Work request. Do not copy the pictures. Write out the lines from the start of the entries through the line containing "iterativ berechnen (s.u.).".

Exercise input below:

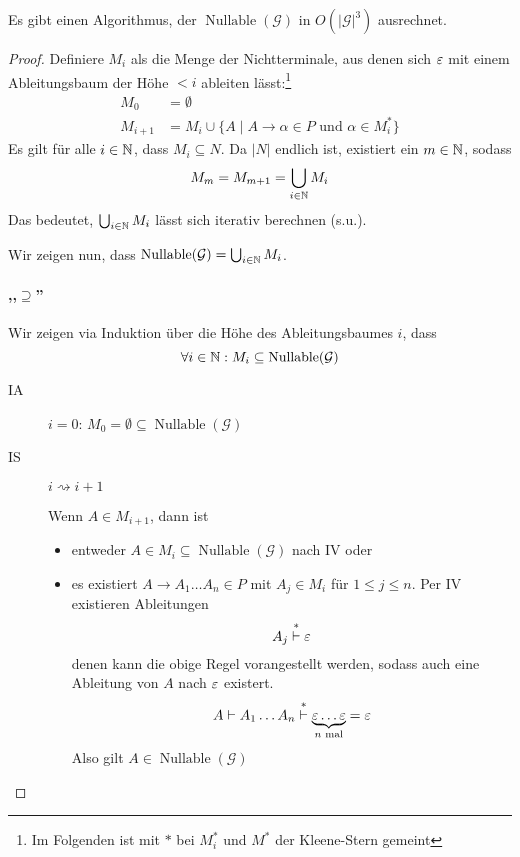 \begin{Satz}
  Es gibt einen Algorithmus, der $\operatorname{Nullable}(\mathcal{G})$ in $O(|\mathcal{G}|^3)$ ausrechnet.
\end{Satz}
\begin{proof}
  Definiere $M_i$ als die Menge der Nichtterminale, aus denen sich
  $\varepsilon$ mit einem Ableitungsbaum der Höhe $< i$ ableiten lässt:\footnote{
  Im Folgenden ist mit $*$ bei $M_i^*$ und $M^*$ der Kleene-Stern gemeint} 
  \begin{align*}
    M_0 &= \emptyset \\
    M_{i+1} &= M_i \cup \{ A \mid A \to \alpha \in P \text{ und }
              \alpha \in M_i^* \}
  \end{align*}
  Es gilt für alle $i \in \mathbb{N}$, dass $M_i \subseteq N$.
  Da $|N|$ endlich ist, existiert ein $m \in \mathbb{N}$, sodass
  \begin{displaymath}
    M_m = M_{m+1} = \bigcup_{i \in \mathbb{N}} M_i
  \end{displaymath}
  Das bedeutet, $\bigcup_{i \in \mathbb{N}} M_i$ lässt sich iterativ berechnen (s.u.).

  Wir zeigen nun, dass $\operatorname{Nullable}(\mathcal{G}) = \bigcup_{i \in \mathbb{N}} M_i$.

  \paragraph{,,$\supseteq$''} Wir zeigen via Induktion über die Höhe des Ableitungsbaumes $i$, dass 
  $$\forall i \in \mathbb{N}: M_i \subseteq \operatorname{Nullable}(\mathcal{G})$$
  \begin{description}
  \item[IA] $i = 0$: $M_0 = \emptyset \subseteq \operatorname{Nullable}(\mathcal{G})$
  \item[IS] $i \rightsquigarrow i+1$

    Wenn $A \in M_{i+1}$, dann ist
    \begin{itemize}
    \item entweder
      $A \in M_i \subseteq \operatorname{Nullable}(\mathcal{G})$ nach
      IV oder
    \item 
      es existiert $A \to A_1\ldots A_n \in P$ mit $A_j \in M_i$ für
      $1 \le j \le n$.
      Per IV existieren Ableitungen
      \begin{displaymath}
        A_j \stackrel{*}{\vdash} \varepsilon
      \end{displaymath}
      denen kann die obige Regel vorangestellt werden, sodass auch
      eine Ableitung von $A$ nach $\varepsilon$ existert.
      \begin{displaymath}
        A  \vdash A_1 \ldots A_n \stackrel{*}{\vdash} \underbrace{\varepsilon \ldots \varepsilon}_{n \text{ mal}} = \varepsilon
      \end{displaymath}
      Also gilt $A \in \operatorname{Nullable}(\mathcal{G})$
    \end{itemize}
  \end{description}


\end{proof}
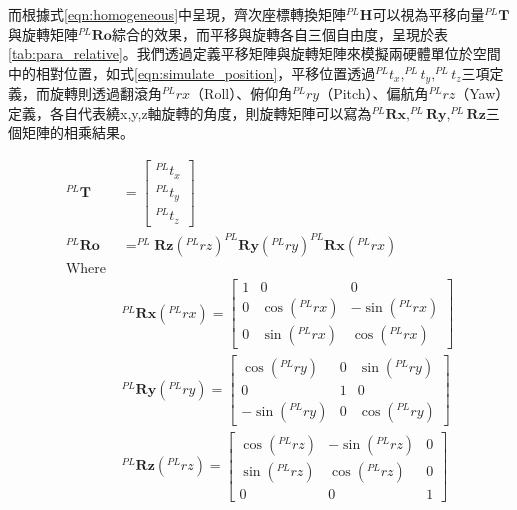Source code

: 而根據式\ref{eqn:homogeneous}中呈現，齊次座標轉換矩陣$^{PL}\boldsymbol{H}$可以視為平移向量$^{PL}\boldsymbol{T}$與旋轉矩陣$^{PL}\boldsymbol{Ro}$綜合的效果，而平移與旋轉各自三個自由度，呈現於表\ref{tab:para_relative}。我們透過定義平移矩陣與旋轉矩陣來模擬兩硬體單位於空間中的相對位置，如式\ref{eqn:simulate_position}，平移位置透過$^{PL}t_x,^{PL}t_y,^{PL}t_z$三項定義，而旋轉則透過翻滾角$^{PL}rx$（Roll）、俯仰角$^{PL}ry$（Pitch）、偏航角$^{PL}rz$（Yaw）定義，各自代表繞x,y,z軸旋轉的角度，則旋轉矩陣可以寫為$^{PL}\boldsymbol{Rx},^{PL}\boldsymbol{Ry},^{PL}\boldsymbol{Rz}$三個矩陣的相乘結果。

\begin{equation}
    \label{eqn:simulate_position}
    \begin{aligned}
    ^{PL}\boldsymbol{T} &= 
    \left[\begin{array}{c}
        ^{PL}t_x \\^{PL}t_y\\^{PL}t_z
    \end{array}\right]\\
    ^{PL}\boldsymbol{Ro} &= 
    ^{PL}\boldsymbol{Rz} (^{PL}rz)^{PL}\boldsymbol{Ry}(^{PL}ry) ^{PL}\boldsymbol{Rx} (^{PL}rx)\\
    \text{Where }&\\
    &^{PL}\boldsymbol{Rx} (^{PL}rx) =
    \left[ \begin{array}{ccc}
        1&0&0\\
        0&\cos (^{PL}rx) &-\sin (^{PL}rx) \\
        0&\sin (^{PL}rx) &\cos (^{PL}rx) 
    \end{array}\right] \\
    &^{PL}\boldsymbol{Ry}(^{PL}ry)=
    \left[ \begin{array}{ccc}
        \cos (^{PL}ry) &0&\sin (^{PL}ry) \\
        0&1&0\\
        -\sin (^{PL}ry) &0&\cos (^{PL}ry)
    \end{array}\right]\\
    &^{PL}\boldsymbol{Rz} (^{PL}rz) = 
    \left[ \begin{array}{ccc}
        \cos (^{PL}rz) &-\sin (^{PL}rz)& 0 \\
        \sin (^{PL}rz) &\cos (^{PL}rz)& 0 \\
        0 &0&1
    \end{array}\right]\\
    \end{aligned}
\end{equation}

End of Exercise input.

Response to the exercise.
 \begin{Satz}
  Es gibt einen Algorithmus, der $\operatorname{Nullable}(\mathcal{G})$ in $O(|\mathcal{G}|^3)$ ausrechnet.
\end{Satz}
\begin{proof}
  Definiere $M_i$ als die Menge der Nichtterminale, aus denen sich
  $\varepsilon$ mit einem Ableitungsbaum der Höhe $< i$ ableiten lässt:\footnote{
  Im Folgenden ist mit $*$ bei $M_i^*$ und $M^*$ der Kleene-Stern gemeint} 
  \begin{align*}
    M_0 &= \emptyset \\
    M_{i+1} &= M_i \cup \{ A \mid A \to \alpha \in P \text{ und }
              \alpha \in M_i^* \}
  \end{align*}
  Es gilt für alle $i \in \mathbb{N}$, dass $M_i \subseteq N$.
  Da $|N|$ endlich ist, existiert ein $m \in \mathbb{N}$, sodass
  \begin{displaymath}
    M_m = M_{m+1} = \bigcup_{i \in \mathbb{N}} M_i
  \end{displaymath}
  Das bedeutet, $\bigcup_{i \in \mathbb{N}} M_i$ lässt sich iterativ berechnen (s.u.).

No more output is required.